EXTRACTED ENTRIES:
──────────
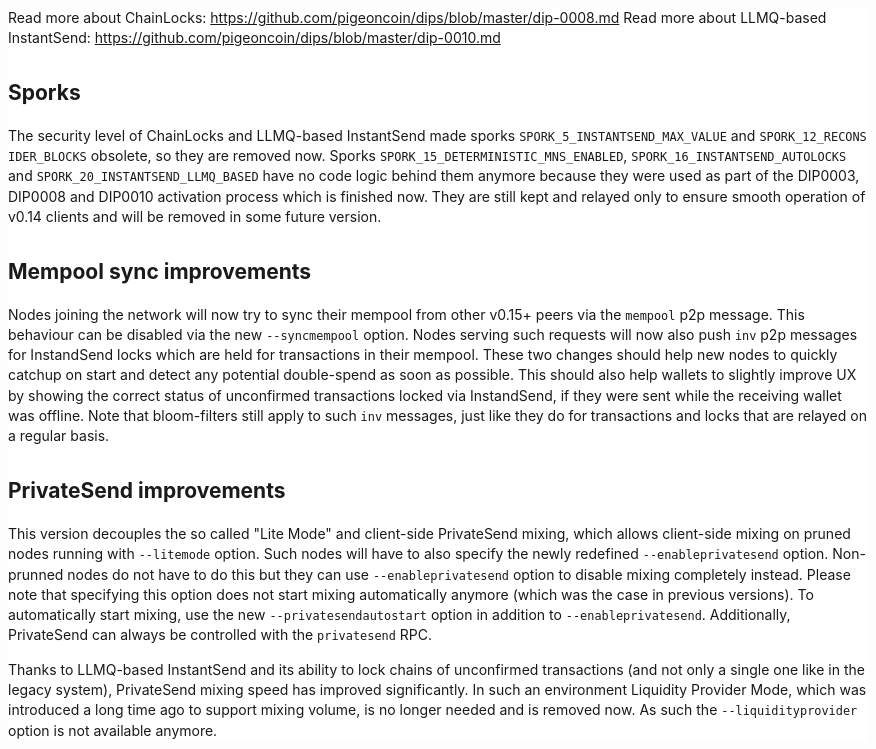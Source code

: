Read more about ChainLocks: https://github.com/pigeoncoin/dips/blob/master/dip-0008.md
Read more about LLMQ-based InstantSend: https://github.com/pigeoncoin/dips/blob/master/dip-0010.md

Sporks
------
The security level of ChainLocks and LLMQ-based InstantSend made sporks `SPORK_5_INSTANTSEND_MAX_VALUE` and
`SPORK_12_RECONSIDER_BLOCKS` obsolete, so they are removed now. Sporks `SPORK_15_DETERMINISTIC_MNS_ENABLED`,
`SPORK_16_INSTANTSEND_AUTOLOCKS` and `SPORK_20_INSTANTSEND_LLMQ_BASED` have no code logic behind them anymore
because they were used as part of the DIP0003, DIP0008 and DIP0010 activation process which is finished now.
They are still kept and relayed only to ensure smooth operation of v0.14 clients and will be removed in some
future version.

Mempool sync improvements
-------------------------
Nodes joining the network will now try to sync their mempool from other v0.15+ peers via the `mempool` p2p message.
This behaviour can be disabled via the new `--syncmempool` option. Nodes serving such requests will now also push
`inv` p2p messages for InstandSend locks which are held for transactions in their mempool. These two changes
should help new nodes to quickly catchup on start and detect any potential double-spend as soon as possible.
This should also help wallets to slightly improve UX by showing the correct status of unconfirmed transactions
locked via InstandSend, if they were sent while the receiving wallet was offline. Note that bloom-filters
still apply to such `inv` messages, just like they do for transactions and locks that are relayed on a
regular basis.

PrivateSend improvements
------------------------
This version decouples the so called "Lite Mode" and client-side PrivateSend mixing, which allows client-side mixing
on pruned nodes running with `--litemode` option. Such nodes will have to also specify the newly redefined
`--enableprivatesend` option. Non-prunned nodes do not have to do this but they can use `--enableprivatesend`
option to disable mixing completely instead. Please note that specifying this option does not start mixing
automatically anymore (which was the case in previous versions). To automatically start mixing, use the new
`--privatesendautostart` option in addition to `--enableprivatesend`. Additionally, PrivateSend can always be
controlled with the `privatesend` RPC.

Thanks to LLMQ-based InstantSend and its ability to lock chains of unconfirmed transactions (and not only a single
one like in the legacy system), PrivateSend mixing speed has improved significantly. In such an environment
Liquidity Provider Mode, which was introduced a long time ago to support mixing volume, is no longer needed and
is removed now. As such the `--liquidityprovider` option is not available anymore.
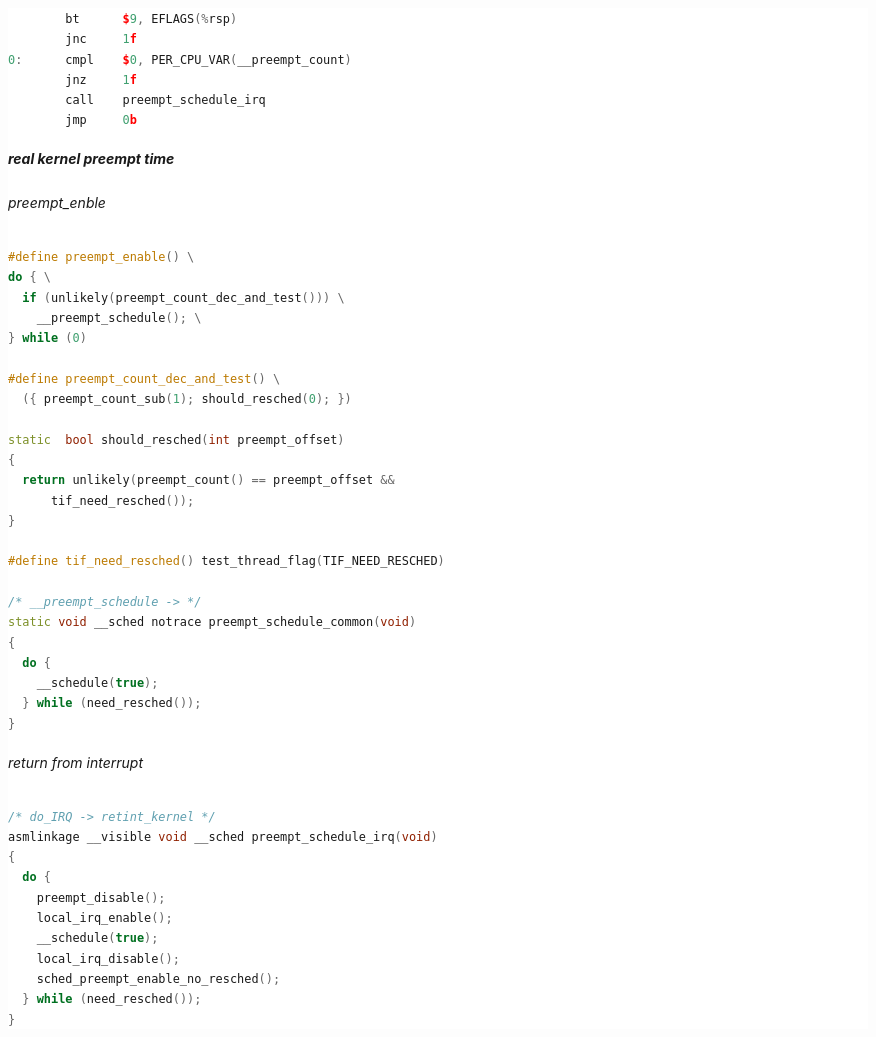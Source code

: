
 ```C++
        bt      $9, EFLAGS(%rsp)
        jnc     1f
0:      cmpl    $0, PER_CPU_VAR(__preempt_count)
        jnz     1f
        call    preempt_schedule_irq
        jmp     0b
```

##### real kernel preempt time
###### preempt_enble
```C++
#define preempt_enable() \
do { \
  if (unlikely(preempt_count_dec_and_test())) \
    __preempt_schedule(); \
} while (0)

#define preempt_count_dec_and_test() \
  ({ preempt_count_sub(1); should_resched(0); })

static  bool should_resched(int preempt_offset)
{
  return unlikely(preempt_count() == preempt_offset &&
      tif_need_resched());
}

#define tif_need_resched() test_thread_flag(TIF_NEED_RESCHED)

/* __preempt_schedule -> */
static void __sched notrace preempt_schedule_common(void)
{
  do {
    __schedule(true);
  } while (need_resched());
}
```

###### return from interrupt
```C++
/* do_IRQ -> retint_kernel */
asmlinkage __visible void __sched preempt_schedule_irq(void)
{
  do {
    preempt_disable();
    local_irq_enable();
    __schedule(true);
    local_irq_disable();
    sched_preempt_enable_no_resched();
  } while (need_resched());
}
```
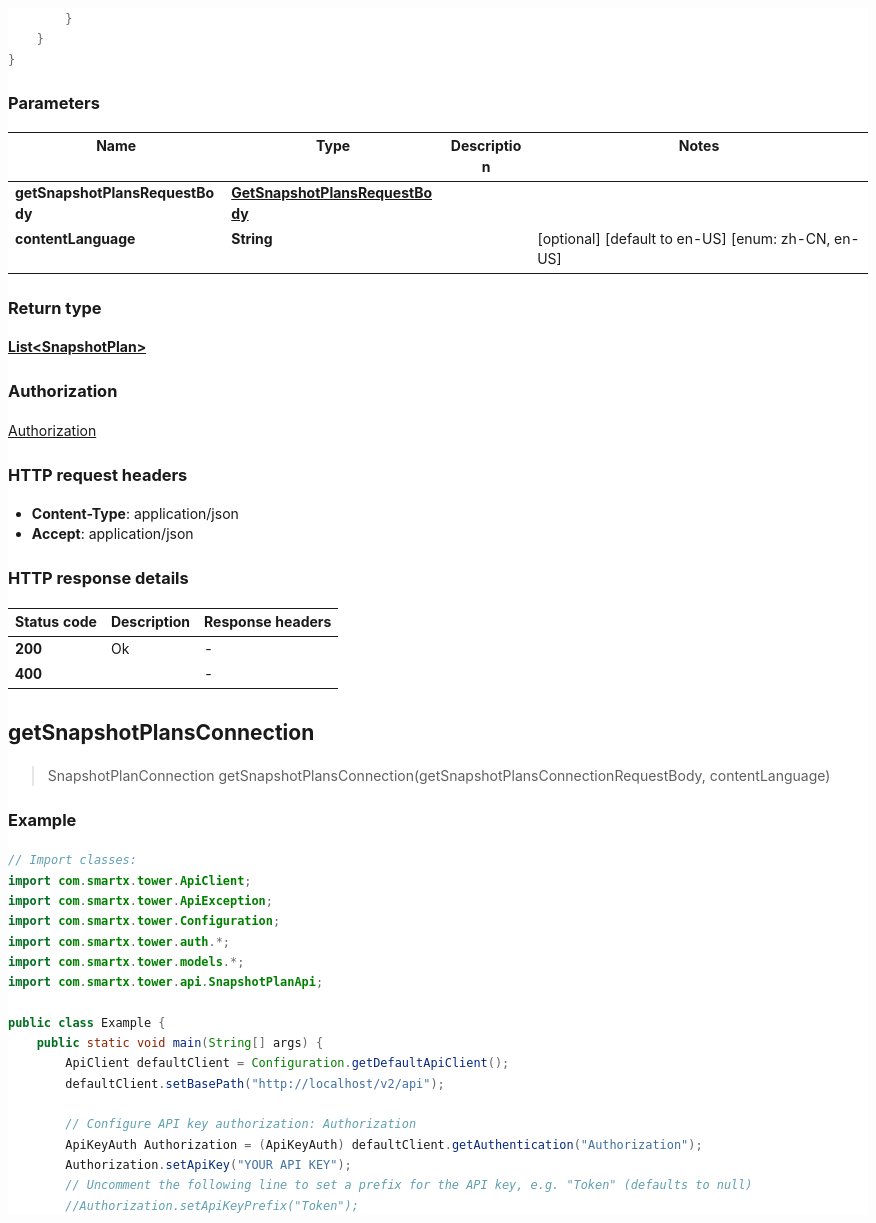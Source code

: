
 ```java
        }
    }
}
```

### Parameters


Name | Type | Description  | Notes
------------- | ------------- | ------------- | -------------
 **getSnapshotPlansRequestBody** | [**GetSnapshotPlansRequestBody**](GetSnapshotPlansRequestBody.md)|  |
 **contentLanguage** | **String**|  | [optional] [default to en-US] [enum: zh-CN, en-US]

### Return type

[**List&lt;SnapshotPlan&gt;**](SnapshotPlan.md)

### Authorization

[Authorization](../README.md#Authorization)

### HTTP request headers

- **Content-Type**: application/json
- **Accept**: application/json


### HTTP response details
| Status code | Description | Response headers |
|-------------|-------------|------------------|
| **200** | Ok |  -  |
| **400** |  |  -  |


## getSnapshotPlansConnection

> SnapshotPlanConnection getSnapshotPlansConnection(getSnapshotPlansConnectionRequestBody, contentLanguage)



### Example

```java
// Import classes:
import com.smartx.tower.ApiClient;
import com.smartx.tower.ApiException;
import com.smartx.tower.Configuration;
import com.smartx.tower.auth.*;
import com.smartx.tower.models.*;
import com.smartx.tower.api.SnapshotPlanApi;

public class Example {
    public static void main(String[] args) {
        ApiClient defaultClient = Configuration.getDefaultApiClient();
        defaultClient.setBasePath("http://localhost/v2/api");
        
        // Configure API key authorization: Authorization
        ApiKeyAuth Authorization = (ApiKeyAuth) defaultClient.getAuthentication("Authorization");
        Authorization.setApiKey("YOUR API KEY");
        // Uncomment the following line to set a prefix for the API key, e.g. "Token" (defaults to null)
        //Authorization.setApiKeyPrefix("Token");

```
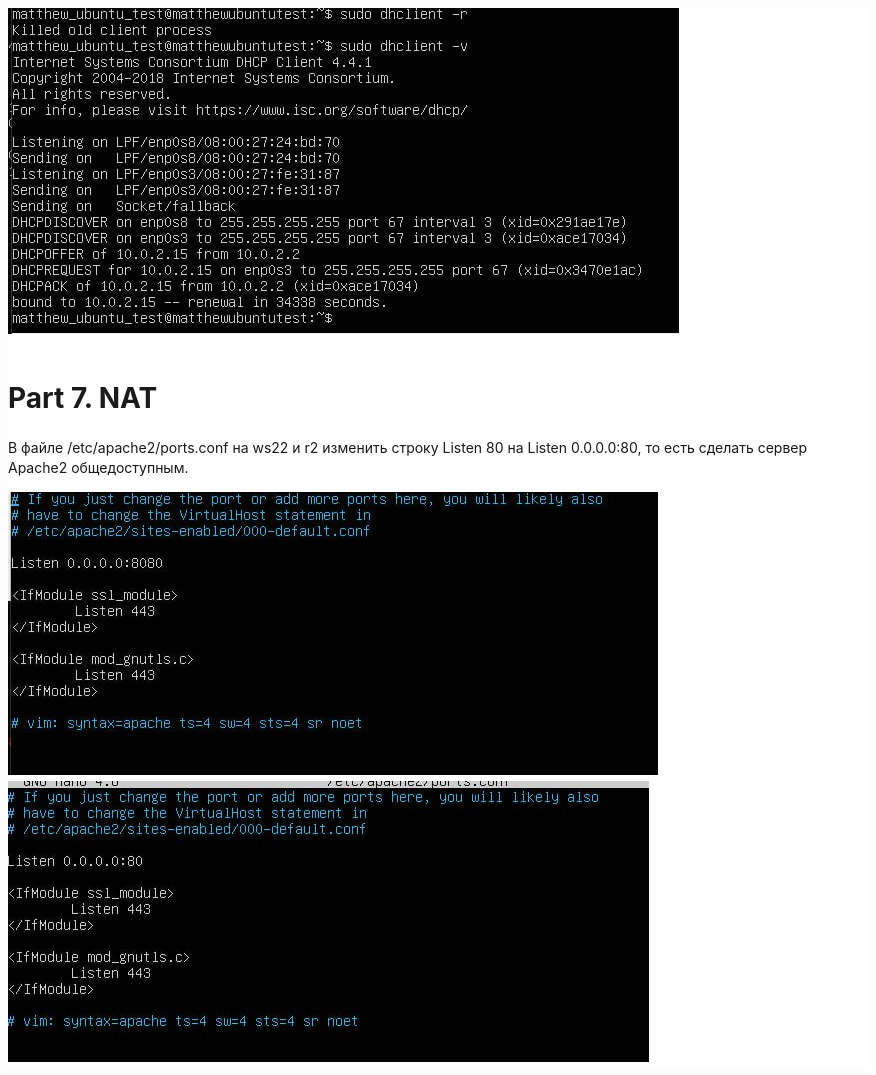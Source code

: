 ![ws21](screenshots/6_ws21_sudo_dhclient_r_v.png)

# Part 7. NAT

В файле /etc/apache2/ports.conf на ws22 и r2 изменить строку Listen 80 на Listen 0.0.0.0:80, то есть сделать сервер Apache2 общедоступным.

![ws22](screenshots/7_ws22_nano_apache.png)
![r2](screenshots/7_r2_nano_apache.png)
──────────
WORK TASK: Copy out every line of the data in which the word "Description" is found.

SOLUTION TO THIS PROBLEM:
Name | Type | Description  | Notes
| Status code | Description | Response headers |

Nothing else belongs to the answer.